* _What to do_
What is needed is every line of the material that contains "Header".

* _Dataset content_

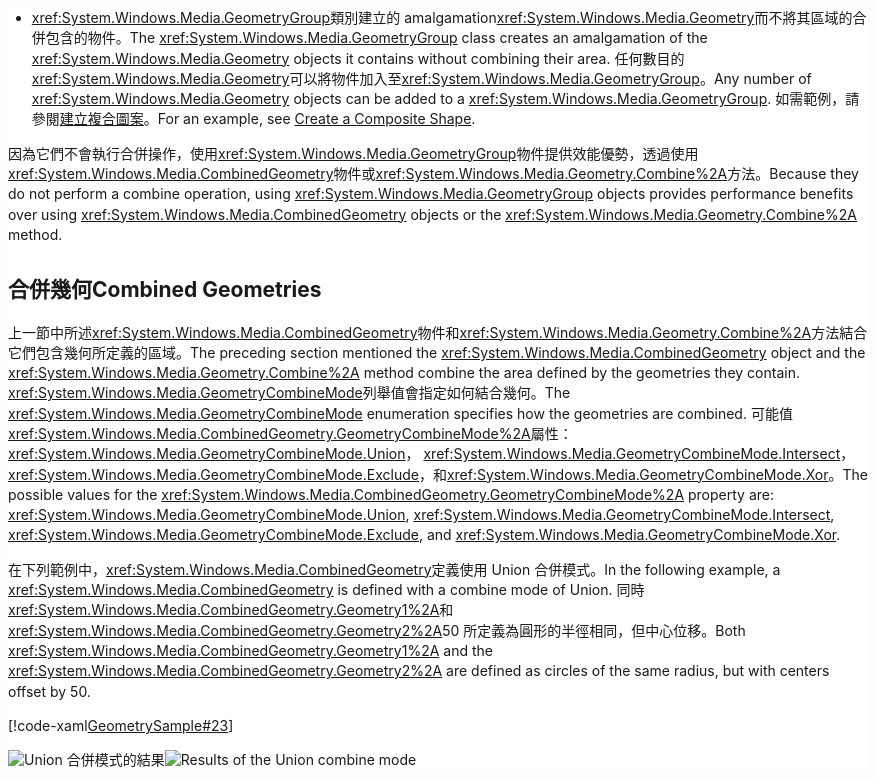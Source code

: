 -   <span data-ttu-id="373ed-227"><xref:System.Windows.Media.GeometryGroup>類別建立的 amalgamation<xref:System.Windows.Media.Geometry>而不將其區域的合併包含的物件。</span><span class="sxs-lookup"><span data-stu-id="373ed-227">The <xref:System.Windows.Media.GeometryGroup> class creates an amalgamation of the <xref:System.Windows.Media.Geometry> objects it contains without combining their area.</span></span> <span data-ttu-id="373ed-228">任何數目的<xref:System.Windows.Media.Geometry>可以將物件加入至<xref:System.Windows.Media.GeometryGroup>。</span><span class="sxs-lookup"><span data-stu-id="373ed-228">Any number of <xref:System.Windows.Media.Geometry> objects can be added to a <xref:System.Windows.Media.GeometryGroup>.</span></span> <span data-ttu-id="373ed-229">如需範例，請參閱[建立複合圖案](../../../../docs/framework/wpf/graphics-multimedia/how-to-create-a-composite-shape.md)。</span><span class="sxs-lookup"><span data-stu-id="373ed-229">For an example, see [Create a Composite Shape](../../../../docs/framework/wpf/graphics-multimedia/how-to-create-a-composite-shape.md).</span></span>  
  
 <span data-ttu-id="373ed-230">因為它們不會執行合併操作，使用<xref:System.Windows.Media.GeometryGroup>物件提供效能優勢，透過使用<xref:System.Windows.Media.CombinedGeometry>物件或<xref:System.Windows.Media.Geometry.Combine%2A>方法。</span><span class="sxs-lookup"><span data-stu-id="373ed-230">Because they do not perform a combine operation, using <xref:System.Windows.Media.GeometryGroup> objects provides performance benefits over using <xref:System.Windows.Media.CombinedGeometry> objects or the <xref:System.Windows.Media.Geometry.Combine%2A> method.</span></span>  
  
<a name="combindgeometriessection"></a>   
## <a name="combined-geometries"></a><span data-ttu-id="373ed-231">合併幾何</span><span class="sxs-lookup"><span data-stu-id="373ed-231">Combined Geometries</span></span>  
 <span data-ttu-id="373ed-232">上一節中所述<xref:System.Windows.Media.CombinedGeometry>物件和<xref:System.Windows.Media.Geometry.Combine%2A>方法結合它們包含幾何所定義的區域。</span><span class="sxs-lookup"><span data-stu-id="373ed-232">The preceding section mentioned the <xref:System.Windows.Media.CombinedGeometry> object and the <xref:System.Windows.Media.Geometry.Combine%2A> method combine the area defined by the geometries they contain.</span></span> <span data-ttu-id="373ed-233"><xref:System.Windows.Media.GeometryCombineMode>列舉值會指定如何結合幾何。</span><span class="sxs-lookup"><span data-stu-id="373ed-233">The <xref:System.Windows.Media.GeometryCombineMode> enumeration specifies how the geometries are combined.</span></span> <span data-ttu-id="373ed-234">可能值<xref:System.Windows.Media.CombinedGeometry.GeometryCombineMode%2A>屬性： <xref:System.Windows.Media.GeometryCombineMode.Union>， <xref:System.Windows.Media.GeometryCombineMode.Intersect>， <xref:System.Windows.Media.GeometryCombineMode.Exclude>，和<xref:System.Windows.Media.GeometryCombineMode.Xor>。</span><span class="sxs-lookup"><span data-stu-id="373ed-234">The possible values for the <xref:System.Windows.Media.CombinedGeometry.GeometryCombineMode%2A> property are: <xref:System.Windows.Media.GeometryCombineMode.Union>, <xref:System.Windows.Media.GeometryCombineMode.Intersect>, <xref:System.Windows.Media.GeometryCombineMode.Exclude>, and <xref:System.Windows.Media.GeometryCombineMode.Xor>.</span></span>  
  
 <span data-ttu-id="373ed-235">在下列範例中，<xref:System.Windows.Media.CombinedGeometry>定義使用 Union 合併模式。</span><span class="sxs-lookup"><span data-stu-id="373ed-235">In the following example, a <xref:System.Windows.Media.CombinedGeometry> is defined with a combine mode of Union.</span></span>  <span data-ttu-id="373ed-236">同時<xref:System.Windows.Media.CombinedGeometry.Geometry1%2A>和<xref:System.Windows.Media.CombinedGeometry.Geometry2%2A>50 所定義為圓形的半徑相同，但中心位移。</span><span class="sxs-lookup"><span data-stu-id="373ed-236">Both <xref:System.Windows.Media.CombinedGeometry.Geometry1%2A> and the <xref:System.Windows.Media.CombinedGeometry.Geometry2%2A> are defined as circles of the same radius, but with centers offset by 50.</span></span>  
  
 [!code-xaml[GeometrySample#23](../../../../samples/snippets/csharp/VS_Snippets_Wpf/GeometrySample/CS/combininggeometriesexample.xaml#23)]  
  
 <span data-ttu-id="373ed-237">![Union 合併模式的結果](../../../../docs/framework/wpf/graphics-multimedia/media/mil-task-combined-geometry-union.PNG "mil_task_combined_geometry_union")</span><span class="sxs-lookup"><span data-stu-id="373ed-237">![Results of the Union combine mode](../../../../docs/framework/wpf/graphics-multimedia/media/mil-task-combined-geometry-union.PNG "mil_task_combined_geometry_union")</span></span>  
  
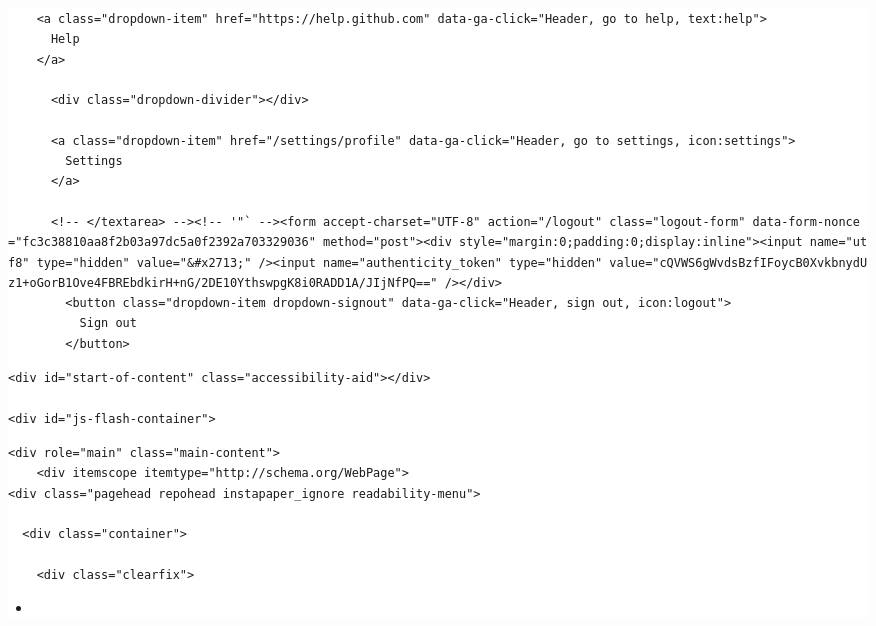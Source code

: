         <a class="dropdown-item" href="https://help.github.com" data-ga-click="Header, go to help, text:help">
          Help
        </a>

          <div class="dropdown-divider"></div>

          <a class="dropdown-item" href="/settings/profile" data-ga-click="Header, go to settings, icon:settings">
            Settings
          </a>

          <!-- </textarea> --><!-- '"` --><form accept-charset="UTF-8" action="/logout" class="logout-form" data-form-nonce="fc3c38810aa8f2b03a97dc5a0f2392a703329036" method="post"><div style="margin:0;padding:0;display:inline"><input name="utf8" type="hidden" value="&#x2713;" /><input name="authenticity_token" type="hidden" value="cQVWS6gWvdsBzfIFoycB0XvkbnydUz1+oGorB1Ove4FBREbdkirH+nG/2DE10YthswpgK8i0RADD1A/JIjNfPQ==" /></div>
            <button class="dropdown-item dropdown-signout" data-ga-click="Header, sign out, icon:logout">
              Sign out
            </button>
</form>
      </div>
    </div>
  </li>
</ul>


    
  </div>
</div>

      

      


    <div id="start-of-content" class="accessibility-aid"></div>

    <div id="js-flash-container">
</div>


    <div role="main" class="main-content">
        <div itemscope itemtype="http://schema.org/WebPage">
    <div class="pagehead repohead instapaper_ignore readability-menu">

      <div class="container">

        <div class="clearfix">
          

<ul class="pagehead-actions">

  <li>
        <!-- </textarea> --><!-- '"` --><form accept-charset="UTF-8" action="/notifications/subscribe" class="js-social-container" data-autosubmit="true" data-form-nonce="fc3c38810aa8f2b03a97dc5a0f2392a703329036" data-remote="true" method="post"><div style="margin:0;padding:0;display:inline"><input name="utf8" type="hidden" value="&#x2713;" /><input name="authenticity_token" type="hidden" value="dNm5eMR7uCNySr0co1MXtsfzZpq7+oWDVQGYif2pPa9ptbvqeTdkWzbk46y7+8gssG1tWmYLIwrjIeNklOwndA==" /></div>      <input id="repository_id" name="repository_id" type="hidden" value="22291102" />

* _Solution_
:         <a class="dropdown-item" href="https://help.github.com" data-ga-click="Header, go to help, text:help">
          <a class="dropdown-item" href="/settings/profile" data-ga-click="Header, go to settings, icon:settings">
            <button class="dropdown-item dropdown-signout" data-ga-click="Header, sign out, icon:logout">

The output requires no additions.